Methods: Men (N = 5772) from a prospective cohort study located in 27 workplaces in West and Central Scotland were screened when aged 35–64 in 1970–3. The number of acute and mental health admissions and bed-days were calculated by alcohol category (none, 1–7, 8–14, 15–21, 22–34 and 35 or more units per week) to the end of 2005. Specific causes were coronary heart disease (CHD), stroke, respiratory diseases and alcohol-related.
Results: Men who consumed 22 or more units per week had a 20% higher rate of acute admissions than non-drinkers. The number of bed-days were higher for men drinking eight or more units and increased with consumption, with the highest category having a 58% higher rate of bed-days than non-drinkers. Non-drinkers had the highest admissions for CHD. For stroke, drinkers of 15 or more units had higher admissions and higher number of bed-days and these increased with increasing consumption.
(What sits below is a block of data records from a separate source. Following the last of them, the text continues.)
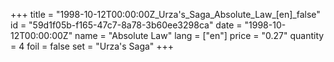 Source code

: +++
title = "1998-10-12T00:00:00Z_Urza's_Saga_Absolute_Law_[en]_false"
id = "59d1f05b-f165-47c7-8a78-3b60ee3298ca"
date = "1998-10-12T00:00:00Z"
name = "Absolute Law"
lang = ["en"]
price = "0.27"
quantity = 4
foil = false
set = "Urza's Saga"
+++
Respiratory admissions were higher for drinkers of 22 or more units and bed-days were higher for drinkers of 15 or more units. Alcohol-related admissions and number of bed-days generally increased with consumption. Mental health admissions and number of bed-days were raised for drinkers of 22 or more units with a suggestion of a J-shaped relationship.
Conclusion: Alcohol consumption has a substantial effect on acute and mental health admissions and bed-days.